■ **REQUIREMENT**
Give every line of the listing word for word, beginning at the first and including the line with "Discuss the tooling" as the last.

■ **DATA PROVIDED**

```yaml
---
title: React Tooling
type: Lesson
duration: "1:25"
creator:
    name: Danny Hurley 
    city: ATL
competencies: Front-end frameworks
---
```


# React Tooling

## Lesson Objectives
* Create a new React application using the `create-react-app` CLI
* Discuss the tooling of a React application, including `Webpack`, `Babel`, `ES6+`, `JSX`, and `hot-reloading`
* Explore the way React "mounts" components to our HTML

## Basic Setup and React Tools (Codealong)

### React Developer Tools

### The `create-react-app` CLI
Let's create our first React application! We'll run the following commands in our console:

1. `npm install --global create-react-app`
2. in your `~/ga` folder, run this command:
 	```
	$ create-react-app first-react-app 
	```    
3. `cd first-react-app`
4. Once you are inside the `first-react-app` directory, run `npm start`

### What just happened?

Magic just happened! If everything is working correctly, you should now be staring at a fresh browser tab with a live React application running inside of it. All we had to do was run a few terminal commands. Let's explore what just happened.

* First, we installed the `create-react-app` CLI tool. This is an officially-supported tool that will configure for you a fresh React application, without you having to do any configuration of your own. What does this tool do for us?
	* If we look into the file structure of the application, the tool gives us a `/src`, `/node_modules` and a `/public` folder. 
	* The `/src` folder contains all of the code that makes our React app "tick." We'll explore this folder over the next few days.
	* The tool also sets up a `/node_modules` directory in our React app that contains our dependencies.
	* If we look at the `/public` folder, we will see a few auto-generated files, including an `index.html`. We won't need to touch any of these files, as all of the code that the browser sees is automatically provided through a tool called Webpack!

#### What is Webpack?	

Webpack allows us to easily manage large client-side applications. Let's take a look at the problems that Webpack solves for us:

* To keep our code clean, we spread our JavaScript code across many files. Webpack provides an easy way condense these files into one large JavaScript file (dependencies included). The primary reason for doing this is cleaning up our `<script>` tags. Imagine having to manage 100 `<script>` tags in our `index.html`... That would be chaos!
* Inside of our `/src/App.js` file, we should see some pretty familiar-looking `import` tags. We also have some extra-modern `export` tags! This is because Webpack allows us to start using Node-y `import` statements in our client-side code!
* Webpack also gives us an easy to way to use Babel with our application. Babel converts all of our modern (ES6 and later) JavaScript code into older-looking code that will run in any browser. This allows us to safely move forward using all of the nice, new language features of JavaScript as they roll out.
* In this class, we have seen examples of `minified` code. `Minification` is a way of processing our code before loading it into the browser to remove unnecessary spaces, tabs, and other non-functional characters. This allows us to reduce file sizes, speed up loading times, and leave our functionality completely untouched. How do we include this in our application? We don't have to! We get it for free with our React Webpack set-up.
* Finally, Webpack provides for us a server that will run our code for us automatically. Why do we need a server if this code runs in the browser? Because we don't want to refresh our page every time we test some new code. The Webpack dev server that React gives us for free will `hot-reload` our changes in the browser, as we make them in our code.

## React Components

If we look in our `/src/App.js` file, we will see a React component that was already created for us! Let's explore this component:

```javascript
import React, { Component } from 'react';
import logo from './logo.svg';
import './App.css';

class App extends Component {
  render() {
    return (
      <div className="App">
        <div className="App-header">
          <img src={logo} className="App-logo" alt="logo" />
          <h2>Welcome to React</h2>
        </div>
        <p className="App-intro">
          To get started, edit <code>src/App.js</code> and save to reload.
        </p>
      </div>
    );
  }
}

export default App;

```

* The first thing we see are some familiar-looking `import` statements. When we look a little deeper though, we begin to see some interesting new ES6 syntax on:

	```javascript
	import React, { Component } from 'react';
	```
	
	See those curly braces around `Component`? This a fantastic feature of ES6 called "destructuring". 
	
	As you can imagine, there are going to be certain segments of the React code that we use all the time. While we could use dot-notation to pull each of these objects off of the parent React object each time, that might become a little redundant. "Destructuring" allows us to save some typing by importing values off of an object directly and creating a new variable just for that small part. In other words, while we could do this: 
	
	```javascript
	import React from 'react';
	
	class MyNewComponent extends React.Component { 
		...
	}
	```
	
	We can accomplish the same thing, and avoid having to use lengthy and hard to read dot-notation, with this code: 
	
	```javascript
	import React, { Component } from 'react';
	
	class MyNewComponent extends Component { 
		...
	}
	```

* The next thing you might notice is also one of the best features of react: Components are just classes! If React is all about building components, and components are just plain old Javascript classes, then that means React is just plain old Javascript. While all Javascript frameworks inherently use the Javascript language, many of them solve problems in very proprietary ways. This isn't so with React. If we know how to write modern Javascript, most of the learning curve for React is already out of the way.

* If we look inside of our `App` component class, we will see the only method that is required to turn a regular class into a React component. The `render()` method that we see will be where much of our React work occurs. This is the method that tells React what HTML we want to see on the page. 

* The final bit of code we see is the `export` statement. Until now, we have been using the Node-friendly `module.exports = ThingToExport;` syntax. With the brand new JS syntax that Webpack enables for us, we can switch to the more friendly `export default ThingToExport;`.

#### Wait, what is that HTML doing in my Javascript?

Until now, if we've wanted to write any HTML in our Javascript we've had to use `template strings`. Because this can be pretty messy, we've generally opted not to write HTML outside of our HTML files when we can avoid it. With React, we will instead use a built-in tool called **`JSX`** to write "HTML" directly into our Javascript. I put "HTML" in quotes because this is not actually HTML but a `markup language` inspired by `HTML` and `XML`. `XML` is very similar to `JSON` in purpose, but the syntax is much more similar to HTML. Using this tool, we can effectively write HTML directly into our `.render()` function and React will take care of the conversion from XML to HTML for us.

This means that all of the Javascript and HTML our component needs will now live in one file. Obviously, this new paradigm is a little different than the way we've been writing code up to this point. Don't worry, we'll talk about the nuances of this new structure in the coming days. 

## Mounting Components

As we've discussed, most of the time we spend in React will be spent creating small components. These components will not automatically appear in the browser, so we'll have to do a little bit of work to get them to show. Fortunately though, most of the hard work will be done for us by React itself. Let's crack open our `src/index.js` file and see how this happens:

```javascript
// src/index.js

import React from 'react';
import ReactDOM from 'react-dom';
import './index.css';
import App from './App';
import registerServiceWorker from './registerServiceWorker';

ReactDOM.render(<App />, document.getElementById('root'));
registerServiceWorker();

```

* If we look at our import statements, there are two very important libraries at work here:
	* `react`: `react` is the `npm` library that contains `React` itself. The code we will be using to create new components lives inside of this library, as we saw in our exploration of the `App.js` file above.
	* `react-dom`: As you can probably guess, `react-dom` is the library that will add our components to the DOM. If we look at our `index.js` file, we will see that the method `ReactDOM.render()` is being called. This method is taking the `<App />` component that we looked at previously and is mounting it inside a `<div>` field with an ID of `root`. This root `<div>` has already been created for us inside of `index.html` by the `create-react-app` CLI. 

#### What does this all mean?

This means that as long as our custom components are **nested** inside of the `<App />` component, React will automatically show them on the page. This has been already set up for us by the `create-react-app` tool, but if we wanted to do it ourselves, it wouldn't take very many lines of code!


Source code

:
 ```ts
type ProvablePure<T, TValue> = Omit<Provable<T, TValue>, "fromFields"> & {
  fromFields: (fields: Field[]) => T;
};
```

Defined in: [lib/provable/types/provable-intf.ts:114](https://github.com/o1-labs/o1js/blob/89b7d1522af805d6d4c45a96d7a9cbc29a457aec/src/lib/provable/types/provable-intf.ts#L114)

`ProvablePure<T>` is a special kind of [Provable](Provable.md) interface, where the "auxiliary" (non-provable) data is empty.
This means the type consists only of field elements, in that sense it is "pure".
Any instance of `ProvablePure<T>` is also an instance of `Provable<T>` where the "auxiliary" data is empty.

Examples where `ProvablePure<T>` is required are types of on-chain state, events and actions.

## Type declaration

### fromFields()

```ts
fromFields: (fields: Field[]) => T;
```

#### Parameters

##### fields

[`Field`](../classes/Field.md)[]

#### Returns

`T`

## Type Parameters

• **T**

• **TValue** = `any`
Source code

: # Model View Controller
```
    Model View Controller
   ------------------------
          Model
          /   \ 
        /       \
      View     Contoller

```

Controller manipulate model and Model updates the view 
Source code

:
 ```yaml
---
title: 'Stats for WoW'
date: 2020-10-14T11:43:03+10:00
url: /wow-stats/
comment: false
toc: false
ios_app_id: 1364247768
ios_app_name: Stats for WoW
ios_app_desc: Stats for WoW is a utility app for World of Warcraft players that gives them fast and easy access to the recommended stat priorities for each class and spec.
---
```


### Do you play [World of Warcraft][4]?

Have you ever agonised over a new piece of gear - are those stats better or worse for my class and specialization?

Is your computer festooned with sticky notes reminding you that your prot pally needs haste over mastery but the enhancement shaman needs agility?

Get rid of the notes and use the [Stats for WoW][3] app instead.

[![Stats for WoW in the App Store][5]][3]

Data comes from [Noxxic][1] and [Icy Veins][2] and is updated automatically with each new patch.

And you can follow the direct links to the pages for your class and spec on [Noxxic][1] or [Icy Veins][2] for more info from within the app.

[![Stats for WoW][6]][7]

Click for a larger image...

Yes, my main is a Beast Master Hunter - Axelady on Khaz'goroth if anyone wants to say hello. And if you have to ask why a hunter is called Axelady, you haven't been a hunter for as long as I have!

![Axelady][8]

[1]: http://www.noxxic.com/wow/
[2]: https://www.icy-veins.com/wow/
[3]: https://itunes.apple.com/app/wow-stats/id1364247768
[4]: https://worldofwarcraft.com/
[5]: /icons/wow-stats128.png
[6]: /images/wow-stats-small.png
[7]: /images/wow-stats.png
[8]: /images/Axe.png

■ **SOLUTION**
```yaml
---
title: React Tooling
type: Lesson
duration: "1:25"
creator:
    name: Danny Hurley 
    city: ATL
competencies: Front-end frameworks
---
```


# React Tooling

## Lesson Objectives
* Create a new React application using the `create-react-app` CLI
* Discuss the tooling of a React application, including `Webpack`, `Babel`, `ES6+`, `JSX`, and `hot-reloading`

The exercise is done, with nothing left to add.